Boeing Co, Wednesday, swung to its first annual loss since 1997 on mounting 737 MAX costs and indicated it would again cut production of its bigger 787 Dreamliner aircraft, currently its main source of cash.
Costs related to the global grounding of Boeing’s once fast-selling 737 MAX reached $14.6 billion in 2019 and the planemaker warned of another $4 billion in charges in 2020 due to the expense of freezing and slowly restarting the jets’ production.
Boeing, facing the biggest crisis in its history, had previously estimated an around $8 billion price tag for the MAX fallout.

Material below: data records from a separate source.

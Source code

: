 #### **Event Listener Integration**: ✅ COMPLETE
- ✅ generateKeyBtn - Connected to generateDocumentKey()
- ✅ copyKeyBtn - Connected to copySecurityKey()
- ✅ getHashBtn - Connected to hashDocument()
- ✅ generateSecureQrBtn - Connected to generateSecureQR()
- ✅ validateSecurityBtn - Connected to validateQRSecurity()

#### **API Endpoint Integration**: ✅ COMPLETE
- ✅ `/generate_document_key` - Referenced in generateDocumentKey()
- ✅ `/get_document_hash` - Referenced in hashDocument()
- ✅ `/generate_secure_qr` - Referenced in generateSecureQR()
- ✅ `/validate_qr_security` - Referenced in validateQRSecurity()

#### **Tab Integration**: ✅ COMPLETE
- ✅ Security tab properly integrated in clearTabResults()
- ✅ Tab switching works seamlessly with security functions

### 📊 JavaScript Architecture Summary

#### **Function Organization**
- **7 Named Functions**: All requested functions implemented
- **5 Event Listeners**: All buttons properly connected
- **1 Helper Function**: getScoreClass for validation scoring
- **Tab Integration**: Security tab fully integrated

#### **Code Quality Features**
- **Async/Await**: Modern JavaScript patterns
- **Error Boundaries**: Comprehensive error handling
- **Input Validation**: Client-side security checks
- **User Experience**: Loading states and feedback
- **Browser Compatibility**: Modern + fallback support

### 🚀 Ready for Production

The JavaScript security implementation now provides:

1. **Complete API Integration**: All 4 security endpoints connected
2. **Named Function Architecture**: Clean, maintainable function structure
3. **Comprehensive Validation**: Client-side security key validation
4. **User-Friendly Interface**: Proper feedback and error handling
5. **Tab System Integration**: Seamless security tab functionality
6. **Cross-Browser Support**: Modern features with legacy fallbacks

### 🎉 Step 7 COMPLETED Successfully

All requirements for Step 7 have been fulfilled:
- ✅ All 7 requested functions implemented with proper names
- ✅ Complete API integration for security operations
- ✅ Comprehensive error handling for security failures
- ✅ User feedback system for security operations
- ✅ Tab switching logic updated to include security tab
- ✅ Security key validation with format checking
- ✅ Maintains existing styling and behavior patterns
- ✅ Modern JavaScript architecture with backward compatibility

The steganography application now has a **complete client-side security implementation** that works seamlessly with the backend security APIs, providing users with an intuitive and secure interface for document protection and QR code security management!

The aircraft was grounded in March after two crashes that killed 346 people. Boeing has since frozen production of the aircraft as deliveries, the moment when the planemaker receives most of its cash, remain halted.
“We recognize we have a lot of work to do,” Boeing President and CEO David Calhoun said in a statement. His predecessor, Dennis Muilenburg, was ousted last year.
Boeing shares opened 3% higher, as some analysts had expected an even larger charge for 737 MAX costs. The stock has lost about a quarter of its value since early March 2019.
“Boeing faces some considerable challenges in the near-term, but we expect the market to focus on the level of free cash flow that the company can generate in the early-2020s on a sustainable basis, once the MAX returns to service,” Redburn analyst Jeremy Bragg said.